À terme, les collaborations avec l’école polytechnique devraient de plus en plus sortir des laboratoires. C’est déjà le cas par exemple pour la cafétéria du Campus Energypolis. Comme l’ensemble des cantines de la HES-SO Valais-Wallis, tant à Sion qu’à Sierre, elle bénéficiera du concept de restauration développé par l’EPFL. 
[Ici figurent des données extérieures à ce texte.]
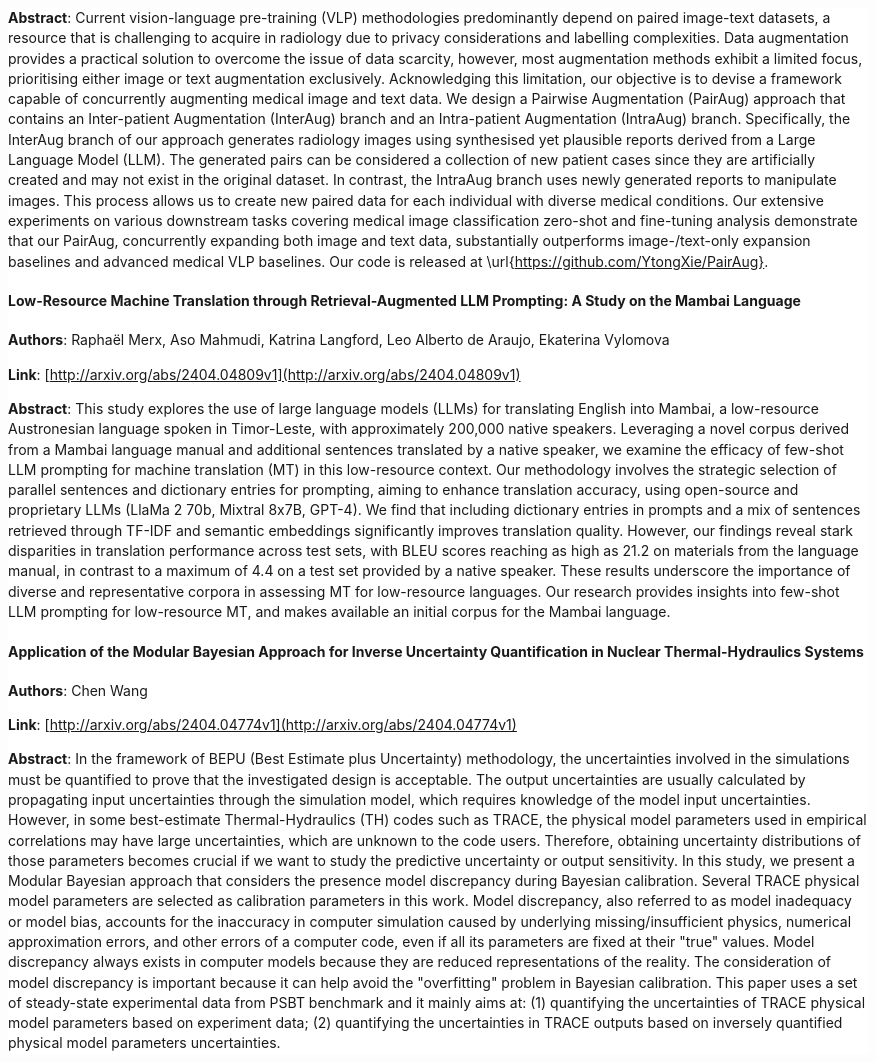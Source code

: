**Abstract**: Current vision-language pre-training (VLP) methodologies predominantly depend on paired image-text datasets, a resource that is challenging to acquire in radiology due to privacy considerations and labelling complexities. Data augmentation provides a practical solution to overcome the issue of data scarcity, however, most augmentation methods exhibit a limited focus, prioritising either image or text augmentation exclusively. Acknowledging this limitation, our objective is to devise a framework capable of concurrently augmenting medical image and text data. We design a Pairwise Augmentation (PairAug) approach that contains an Inter-patient Augmentation (InterAug) branch and an Intra-patient Augmentation (IntraAug) branch. Specifically, the InterAug branch of our approach generates radiology images using synthesised yet plausible reports derived from a Large Language Model (LLM). The generated pairs can be considered a collection of new patient cases since they are artificially created and may not exist in the original dataset. In contrast, the IntraAug branch uses newly generated reports to manipulate images. This process allows us to create new paired data for each individual with diverse medical conditions. Our extensive experiments on various downstream tasks covering medical image classification zero-shot and fine-tuning analysis demonstrate that our PairAug, concurrently expanding both image and text data, substantially outperforms image-/text-only expansion baselines and advanced medical VLP baselines. Our code is released at \url{https://github.com/YtongXie/PairAug}.

#### Low-Resource Machine Translation through Retrieval-Augmented LLM Prompting: A Study on the Mambai Language
**Authors**: Raphaël Merx, Aso Mahmudi, Katrina Langford, Leo Alberto de Araujo, Ekaterina Vylomova

**Link**: [http://arxiv.org/abs/2404.04809v1](http://arxiv.org/abs/2404.04809v1)

**Abstract**: This study explores the use of large language models (LLMs) for translating English into Mambai, a low-resource Austronesian language spoken in Timor-Leste, with approximately 200,000 native speakers. Leveraging a novel corpus derived from a Mambai language manual and additional sentences translated by a native speaker, we examine the efficacy of few-shot LLM prompting for machine translation (MT) in this low-resource context. Our methodology involves the strategic selection of parallel sentences and dictionary entries for prompting, aiming to enhance translation accuracy, using open-source and proprietary LLMs (LlaMa 2 70b, Mixtral 8x7B, GPT-4). We find that including dictionary entries in prompts and a mix of sentences retrieved through TF-IDF and semantic embeddings significantly improves translation quality. However, our findings reveal stark disparities in translation performance across test sets, with BLEU scores reaching as high as 21.2 on materials from the language manual, in contrast to a maximum of 4.4 on a test set provided by a native speaker. These results underscore the importance of diverse and representative corpora in assessing MT for low-resource languages. Our research provides insights into few-shot LLM prompting for low-resource MT, and makes available an initial corpus for the Mambai language.

#### Application of the Modular Bayesian Approach for Inverse Uncertainty Quantification in Nuclear Thermal-Hydraulics Systems
**Authors**: Chen Wang

**Link**: [http://arxiv.org/abs/2404.04774v1](http://arxiv.org/abs/2404.04774v1)

**Abstract**: In the framework of BEPU (Best Estimate plus Uncertainty) methodology, the uncertainties involved in the simulations must be quantified to prove that the investigated design is acceptable. The output uncertainties are usually calculated by propagating input uncertainties through the simulation model, which requires knowledge of the model input uncertainties. However, in some best-estimate Thermal-Hydraulics (TH) codes such as TRACE, the physical model parameters used in empirical correlations may have large uncertainties, which are unknown to the code users. Therefore, obtaining uncertainty distributions of those parameters becomes crucial if we want to study the predictive uncertainty or output sensitivity. In this study, we present a Modular Bayesian approach that considers the presence model discrepancy during Bayesian calibration. Several TRACE physical model parameters are selected as calibration parameters in this work. Model discrepancy, also referred to as model inadequacy or model bias, accounts for the inaccuracy in computer simulation caused by underlying missing/insufficient physics, numerical approximation errors, and other errors of a computer code, even if all its parameters are fixed at their "true" values. Model discrepancy always exists in computer models because they are reduced representations of the reality. The consideration of model discrepancy is important because it can help avoid the "overfitting" problem in Bayesian calibration. This paper uses a set of steady-state experimental data from PSBT benchmark and it mainly aims at: (1) quantifying the uncertainties of TRACE physical model parameters based on experiment data; (2) quantifying the uncertainties in TRACE outputs based on inversely quantified physical model parameters uncertainties.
Retrouvez la semaine prochaine : 
Campus Energypolis — 2/6 : L'EPFL Valais Wallis

Energypolis : un pôle collaboratif



EPFL
Valais Wallis

A-t-on encore besoin de présenter l’Ecole polytechnique fédérale de Lausanne, régulièrement citée parmi les meilleures institutions de science et de technologie au monde ? L’EPFL a entrepris, il y a une quinzaine d’années, de s’étendre au-delà de son campus lausannois pour créer des antennes un peu partout en Suisse romande, dans les cantons de Fribourg, Valais, Neuchâtel et Genève. Installée depuis 2013 à Sion, elle y a regroupé une dizaine de chaires spécialisées dans les nouvelles technologies énergétiques, la chimie verte, l’environnement, ainsi que la santé. Depuis leur installation à Sion, les chercheurs de l’EPFL Valais Wallis ont déjà levé plus de 85 millions de francs de tiers. 

HEI
Haute Ecole d’Ingénierie de la HES-SO Valais-Wallis

Le déménagement de la HEI sur le Campus Energypolis était une condition à la venue de l’EPFL en Valais, dans le but d’atteindre une masse critique de chercheurs suffisante à accélérer l’innovation. Inaugurée il y a 33 ans, la haute école connaît un succès grandissant depuis quelques années qui lui a permis d’atteindre la barre des 400 étudiants. Un succès qui peut être attribué à la perspective du rapprochement avec l’EPFL, mais aussi aux partenariats que l’école a signés avec de grands acteurs industriels que sont Constellium à Sierre et Lonza à Viège. C’est elle qui forme les ingénieurs de demain dans les domaines des Systèmes industriels, des Technologies du vivant ainsi que des Energies et techniques environnementales. 

Fondation 
THE ARK

La fondation pour l’innovation en Valais The Ark, financée par le Canton, organise et coordonne les différentes activités qui permettent l’établissement, l’éclosion, la croissance et l’épanouissement d’entreprises innovantes. Pour cela, elle leur met à disposition des locaux et les aide dans différentes démarches, notamment la recherche de fonds. Depuis 2004 déjà, CimArk (la branche opérationnelle de la fondation) incube des start-up sur six sites : les BioArk de Monthey et de Viège, l’IdeArk de Martigny, le PhytoArk de Sion-Conthey, le BlueArk Entremont et le TechnoArk de Sierre. Très proche de la HEI depuis plusieurs années, elle disposera aussi de ses propres bureaux sur le Campus Energypolis. Elle mettra à disposition des locaux pour les start-up et entreprises souhaitant collaborer avec l’écosystème du Campus.